We are blind to the soft-left bias across British institutions
A few weeks ago, I went to an art exhibition at Somerset House called 24/7.
Billed as “a wake-up call for our non-stop world”, it promised to explore the many ways in which technology is speeding up our lives.
This was, admittedly, something of a busman’s holiday. Back in 2016, I wrote a book called “The Great Acceleration” about, er, the many ways in which technology is speeding up our lives.
In the course of my research, I read a great many excellent books — and a few pretty awful ones. Among the worst was “24/7: Late Capitalism and the Ends of Sleep”, by Jonathan Crary.
Its basic argument was that, like, capitalism doesn’t want you to sleep, because The Man wants to keep exploiting you all the time. Basically, adolescent Corbynism garnished with copious citations of left-wing French philosophers.
It was pretty depressing, then, to find that the Somerset House exhibition was curated by none other than Jonathan Crary. That didn’t prevent the exhibition from having some interesting pieces. But it did mean that the central message was very clearly that capitalism plus technology equals bad.

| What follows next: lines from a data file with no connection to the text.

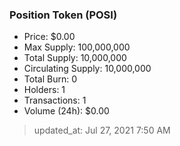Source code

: 
  ### Position Token (POSI)
  - Price: $0.00
  - Max Supply: 100,000,000
  - Total Supply: 10,000,000
  - Circulating Supply: 10,000,000
  - Total Burn: 0
  - Holders: 1
  - Transactions: 1
  - Volume (24h): $0.00

  > updated_at: Jul 27, 2021 7:50 AM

Strikingly, the gift shop at the end featured virtually none of those many excellent books on the acceleration of society (the exhibition’s actual theme), but did have shelf after shelf of all-purpose left-wing doom-mongering, from Aaron Bastani, Naomi Klein, Paul Mason and the like.
We encountered a similar phenomenon last week, with two separate news stories — both of which received significant coverage, especially on the BBC.
First, Professor Sir Michael Marmot popped up to remind us that life expectancy growth is stalling, and to blame it on austerity. Second, Lord Kerslake, the former head of the civil service, unveiled the findings of the “UK2070 Commission” on regional inequality within the UK.
Professor Marmot is pretty clearly an expert in his field. But he is also pretty clearly of the left: witness his repeated calls for higher taxes on the rich.
And the life expectancy picture is much more complicated than he suggests. Austerity may well be a factor, but there are several other potential explanations (especially since other countries have also seen similar slowdowns). When challenged by Iain Dale on this on LBC radio, it is fair to say that Sir Michael got pretty shirty.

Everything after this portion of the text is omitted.